Our families are not small. Three members is a small family (and we don’t like it). Some people somehow seem to think that the whole India is shifting towards atomic families. No, we are not, we are sticking to joint families and the separation phenomenon is more prominent in 5 to 6 mega cities. Let’s take an example of a family thus: Mother, Father, Grand Father, Grand Mother, Elder Child, Younger Child (brothers/sisters/siblings). This is normal. You might add one more child and it won’t be too out-of-ordinary. Alright, the brothers get married one-by-one and add two new members to the family. It becomes too big for a single physical house for most people because most people do not have such large houses with like 7 rooms and large kitchens. Therefore, one of the brothers lives in the parents’ house and the other one gets a new house (somehow, dynamics omitted). What will parents do? If you’re Indian you already know, it is obvious and standard. The parents will live with each brother for 6 months. If their relations are deteriorating, equations might be complex. Now you can imagine all these families having kids. Social structure is such that the family will probably have at least two relatives visiting on average every month. It just grows. I consider this to be the average case.

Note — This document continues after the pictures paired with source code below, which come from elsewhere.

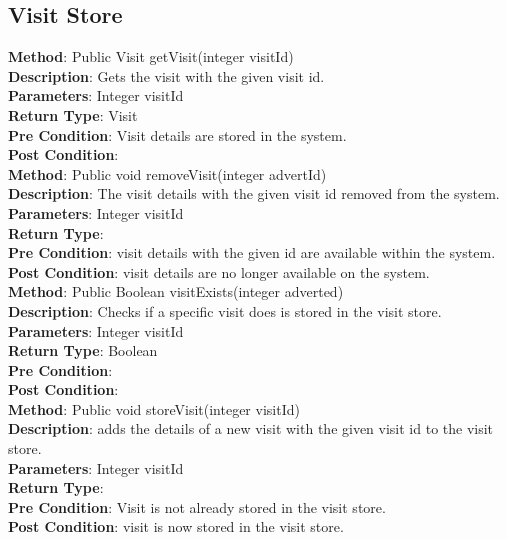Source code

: \documentclass{l3deliverable}
\begin{document}
\subsection{Visit Store}

\textbf{Method}: Public Visit getVisit(integer visitId)\\
\textbf{Description}: Gets the visit with the given visit id. \\
\textbf{Parameters}: Integer visitId\\
\textbf{Return Type}: Visit\\
\textbf{Pre Condition}: Visit details are stored in the system.\\
\textbf{Post Condition}:\\

\textbf{Method}: Public void removeVisit(integer advertId)\\
\textbf{Description}: The visit details with the given visit id removed from the system. \\
\textbf{Parameters}: Integer visitId\\
\textbf{Return Type}:\\
\textbf{Pre Condition}: visit details with the given id are available within the system.\\
\textbf{Post Condition}: visit details are no longer available on the system.\\

\textbf{Method}: Public Boolean visitExists(integer adverted)\\
\textbf{Description}: Checks if a specific visit does is stored in the visit store. \\
\textbf{Parameters}: Integer visitId\\
\textbf{Return Type}: Boolean\\
\textbf{Pre Condition}:\\
\textbf{Post Condition}:\\

\textbf{Method}: Public void storeVisit(integer visitId) \\
\textbf{Description}:  adds the details of a new visit with the given visit id to the visit store.\\
\textbf{Parameters}: Integer visitId\\
\textbf{Return Type}:\\
\textbf{Pre Condition}: Visit is not already stored in the visit store.\\
\textbf{Post Condition}: visit is now stored in the visit store.\\
\end{document}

In such medium sized families everyone has different interests, friends, schedules, types of profession, preferences etc.

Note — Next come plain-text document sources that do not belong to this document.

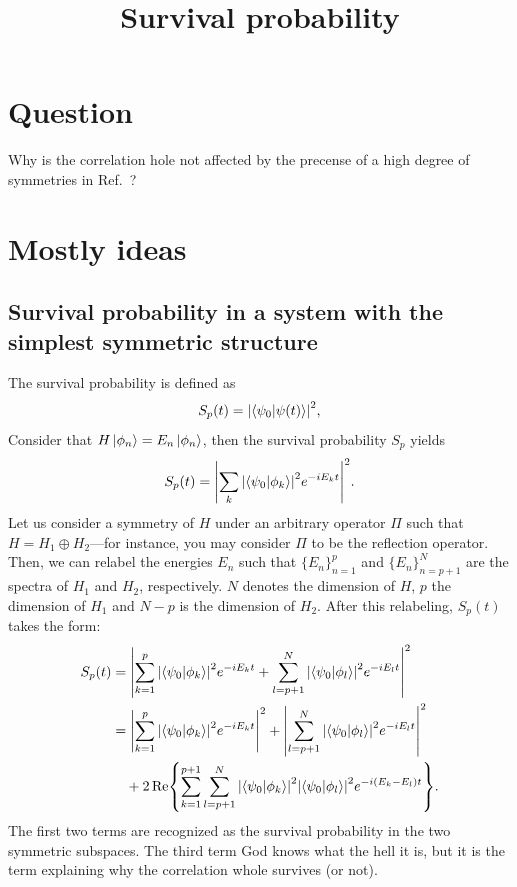 \documentclass[10pt,a4paper]{article}
\title{Survival probability}
\begin{document}
\maketitle
\tableofcontents

\listoftodos

\pagebreak

\section{Question}
Why is the correlation hole not affected by the precense of a high degree
of symmetries in Ref.~\cite{delacruz_2020_quantum}?

\section{Mostly ideas}
\subsection{Survival probability in a system with the simplest symmetric structure}
The survival probability is defined as 
\begin{equation}
S_p(t)
= 
\abs{\braket{\psi_0}{\psi(t)}}^2,
\end{equation}
Consider that $H \ket{\phi_n} = E_n \ket{\phi_n}$, then the survival probability
$S_p$ yields
\begin{equation}
S_p(t) 
= 
\abs{
\sum_{k}
\abs{\braket{\psi_0}{\phi_k}}^2
e^{-i E_k t}
}^2.
\end{equation}
Let us consider a symmetry of $H$ under an arbitrary operator $\Pi$ such 
that $H = H_1 \oplus H_2$---for instance, you may consider $\Pi$ to be the 
reflection operator. Then, we can relabel the energies $E_n$ such that 
$\{E_n\}_{n=1}^p$ and $\{E_n\}_{n=p+1}^N$ are the spectra of $H_1$ and 
$H_2$, respectively. $N$ denotes the dimension of $H$, $p$ the dimension of 
$H_1$ and $N-p$ is the dimension of $H_2$. After this relabeling, $S_p(t)$
takes the form:
\begin{align}
S_p(t) 
&=
\abs{
\sum_{k = 1}^p
\abs{\braket{\psi_0}{\phi_k}}^2
e^{-i E_k t}
+
\sum_{l = p+1}^N
\abs{\braket{\psi_0}{\phi_l}}^2
e^{-i E_l t}
}^2 \\
%
&= 
\abs{
\sum_{k = 1}^p
\abs{\braket{\psi_0}{\phi_k}}^2
e^{-i E_k t}
}^2 
+
\abs{
\sum_{l = p+1}^N
\abs{\braket{\psi_0}{\phi_l}}^2
e^{-i E_l t}
}^2 \\
&\quad +
2\Re{
\sum_{k=1}^{p+1}\sum_{l = p+1}^N
\abs{\braket{\psi_0}{\phi_k}}^2
\abs{\braket{\psi_0}{\phi_l}}^2
e^{-i(E_k - E_l) t}
}.
\end{align}
The first two terms are recognized as the survival probability in the two
symmetric subspaces. The third term God knows what the hell it is, but it 
is the term explaining why the correlation whole survives (or not).
\end{document}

More than 50% of Indians live in their own houses. And an even higher percentage lives not-in-apartment. For example, in my district it is illegal to build apartments because it is an earthquake zone. Other than in countably few big cities, people live on land and not in apartments.
Please keep this picture in your mind, it will help contextualize the rest of the discussion.
Is vacuum cleaning useful?
The very act of vacuum cleaning originates from the use of rugs, it seems. Rugs cannot be broomed. The dirt has to be sucked out with force from within the rugs. It makes sense to vacuum them. I understand that it is not only about cleaning rugs - a vacuum cleaner can clean sofa, curtains etc. Floors are not usually cleaned with vacuums - check the commercial places like malls and restaurants, they don’t use vacuums.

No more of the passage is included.